At the same time, organisations still need to collaborate, analyse and innovate across borders. The emerging challenge is balancing local data control with global insight. In 2026, the most successful organisations will adopt hybrid approaches that allow sensitive data to remain onshore while still enabling global learning and collaboration. Done well, this global-local model turns sovereignty from a constraint into a competitive advantage.

2. The AI pendulum swings from training to inference

Much of AI conversation to date has focused on the enormous computational demands of training huge, large models. That focus is now shifting. As organisations look to extract real business value from AI investments, inference – the ability to deploy models for real-time decision-making – is becoming the priority.

Inference places very different demands on infrastructure. Low latency, proximity to users and secure access to data are critical. Recent industry moves to bring high-performance inference platforms closer to customers, such as Groq deploying in Equinix's Sydney data centre, reflect this shift, enabling production AI workloads that require immediate response times while maintaining compliance and control. In 2026, inference-optimised infrastructure will be central to scaling the capability of AI.

3. Agentic AI will test network resilience

The next phase of AI evolution is already emerging: Agentic AI. Unlike today's models, agentic systems are designed to act - making autonomous decisions and coordinating with other AI agents to achieve complex goals.

These multi-agent systems will place unprecedented strain on networks. Continuous, real-time communication between agents demands ultra-low latency, high-bandwidth connectivity that traditional architectures struggle to support. To enable agentic AI at scale, organisations will need highly interconnected, distributed environments capable of supporting constant data exchange. Network resilience will become as important as compute power itself.

4. Liquid cooling becomes the standard for high-density AI

As AI workloads grow more compute-intensive, thermal management is becoming a defining challenge. The high thermal output of modern GPUs and processors is pushing air-cooling approaches to their practical limits.

By 2026, liquid cooling will become the defacto standard for new high-density AI deployments. Beyond performance, liquid cooling offers efficiency and sustainability benefits, enabling greater compute density while reducing energy consumption. For organisations scaling AI infrastructure, adopting advanced cooling technologies will be essential to operating reliably and responsibly.

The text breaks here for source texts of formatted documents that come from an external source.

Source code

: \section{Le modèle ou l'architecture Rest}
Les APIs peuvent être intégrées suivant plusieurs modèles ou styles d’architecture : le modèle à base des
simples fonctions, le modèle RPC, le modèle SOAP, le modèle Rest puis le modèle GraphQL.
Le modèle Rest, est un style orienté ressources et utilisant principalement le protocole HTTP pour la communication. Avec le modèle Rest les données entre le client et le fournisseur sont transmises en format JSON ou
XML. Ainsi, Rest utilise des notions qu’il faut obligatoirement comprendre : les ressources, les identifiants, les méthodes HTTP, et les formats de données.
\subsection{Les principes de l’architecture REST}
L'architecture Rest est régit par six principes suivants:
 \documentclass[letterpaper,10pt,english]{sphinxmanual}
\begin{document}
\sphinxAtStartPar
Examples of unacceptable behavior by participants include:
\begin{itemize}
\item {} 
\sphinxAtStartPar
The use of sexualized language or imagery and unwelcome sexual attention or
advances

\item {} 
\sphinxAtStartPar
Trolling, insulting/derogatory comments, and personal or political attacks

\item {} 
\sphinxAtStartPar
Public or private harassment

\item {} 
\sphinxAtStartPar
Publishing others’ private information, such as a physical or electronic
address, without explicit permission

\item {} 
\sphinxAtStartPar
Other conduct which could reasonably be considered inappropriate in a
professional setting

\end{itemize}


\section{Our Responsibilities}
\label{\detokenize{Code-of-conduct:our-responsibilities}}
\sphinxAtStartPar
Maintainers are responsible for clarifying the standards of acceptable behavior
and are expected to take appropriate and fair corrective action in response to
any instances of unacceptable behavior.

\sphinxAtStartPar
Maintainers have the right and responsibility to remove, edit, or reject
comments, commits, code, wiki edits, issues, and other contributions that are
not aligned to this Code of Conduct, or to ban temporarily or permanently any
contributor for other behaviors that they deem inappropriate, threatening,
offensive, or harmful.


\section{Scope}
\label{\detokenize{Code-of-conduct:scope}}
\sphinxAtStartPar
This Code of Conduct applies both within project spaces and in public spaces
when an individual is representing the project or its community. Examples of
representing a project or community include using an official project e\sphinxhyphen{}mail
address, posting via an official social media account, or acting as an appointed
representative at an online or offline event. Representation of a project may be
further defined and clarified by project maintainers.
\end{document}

5. The rise of specialised and verticalised LLMs

The era of one-size-fits-all large language models is giving way to more specialised approaches. Increasingly, organisations are developing and deploying verticalised LLMs tailored to specific industries or use cases – from healthcare and finance to software development and customer support.

These models deliver greater accuracy, relevance and security but require flexible infrastructure capable of supporting both training and inference, often close to end users. Secure access to proprietary data, strong interconnection and scalable deployment environments will be critical. As specialised AI becomes mainstream, infrastructure will play a decisive role in determining how effectively organisations can turn models into measurable business outcomes.

Australia stands at a pivotal moment in its AI journey. The convergence of surging demand, government policy, and infrastructure investment is creating a foundation for long-term innovation and competitiveness. Data centres, networks, and interconnection will remain the critical enablers of this transformation, supporting everything from sovereignty-driven strategies to inference-optimised deployments and agentic AI ecosystems. As organisations embrace specialised models and advanced cooling technologies, those that prioritise resilient, scalable, and sustainable digital infrastructure will be best positioned to turn AI potential into measurable business outcomes. In short, the strength of Australia's digital backbone will define its ability to lead in the next era of AI.